FOR IMMEDIATE RELEASE
Press Release #12-44
Seth Solomonow/Scott Gastel (212) 839-4850
NYC DOT Announces Completion Of “6 ½ Avenue,” Connecting Midtown Public Spaces With New, Safer Pedestrian Crossings
Six midblock pedestrian arcades between West 51st and 57th streets now linked by crosswalks
New York City Department of Transportation (DOT) Commissioner Janette Sadik-Khan today announced the completion of 6 ½ Avenue in Midtown Manhattan, creating a new pedestrian avenue in the heart of midtown. DOT installed new crosswalks to connect and enhance access to these existing, hidden midblock pedestrian spaces. Running about a quarter-mile between and parallel to 6th and 7th avenues from West 51st to 57th streets, the 6 ½ Avenue project brings midblock, high-visibility pedestrian crosswalks, reflective markers and Stop signs for traffic on cross streets, reducing conflicts between motorists and pedestrians.

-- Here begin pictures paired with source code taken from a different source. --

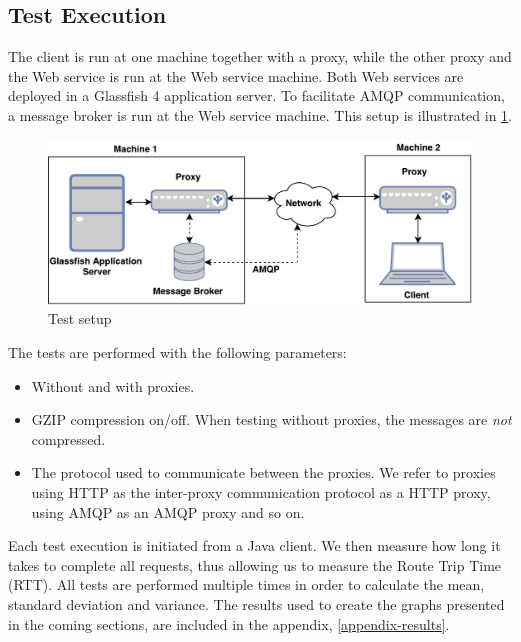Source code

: \subsection{Test Execution}

The client is run at one machine together with a proxy, while the other proxy
and the Web service is run at the Web service machine. Both Web services are deployed
in a Glassfish 4 application server. To facilitate AMQP communication, a message
broker is run at the Web service machine. This setup is illustrated in
\cref{figure-testing-setup}.

\begin{figure}[h]
\includegraphics[width=\textwidth]{images/testing_setup.pdf}
\caption{Test setup}
\label{figure-testing-setup}
\end{figure}

The tests are performed with the following parameters:

\begin{itemize}

    \item Without and with proxies.

    \item GZIP compression on/off. When testing without proxies, the messages
    are \textit{not} compressed.

    \item The protocol used to communicate between the proxies. We refer to
    proxies using HTTP as the inter-proxy communication protocol as a HTTP
    proxy, using AMQP as an AMQP proxy and so on.

\end{itemize}

Each test execution is initiated from a Java client. We then measure how long it
takes to complete all requests, thus allowing us to measure the Route Trip Time
(RTT). All tests are performed multiple times in order to calculate the mean,
standard deviation and variance. The results used to create the graphs presented
in the coming sections, are included in the appendix, \cref{appendix-results}.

The public spaces connect residential and commercial buildings and these new connections also ease access to local buildings and businesses for the area’s thousands of residents, employees and visitors. Before the project, up to 1,200 pedestrians an hour would cross midblock to reach these plazas at its busiest location, entering the street from between parked vehicles and without established crosswalks.
“We're making changes to enhance the valuable pedestrian space that we already have throughout the city,” said Commissioner Sadik-Khan. “Even lifelong New Yorkers aren’t aware that some of these places exist, hidden within buildings in the densest part of the city. These enhancements will tap into these spaces and energize them with foot traffic.”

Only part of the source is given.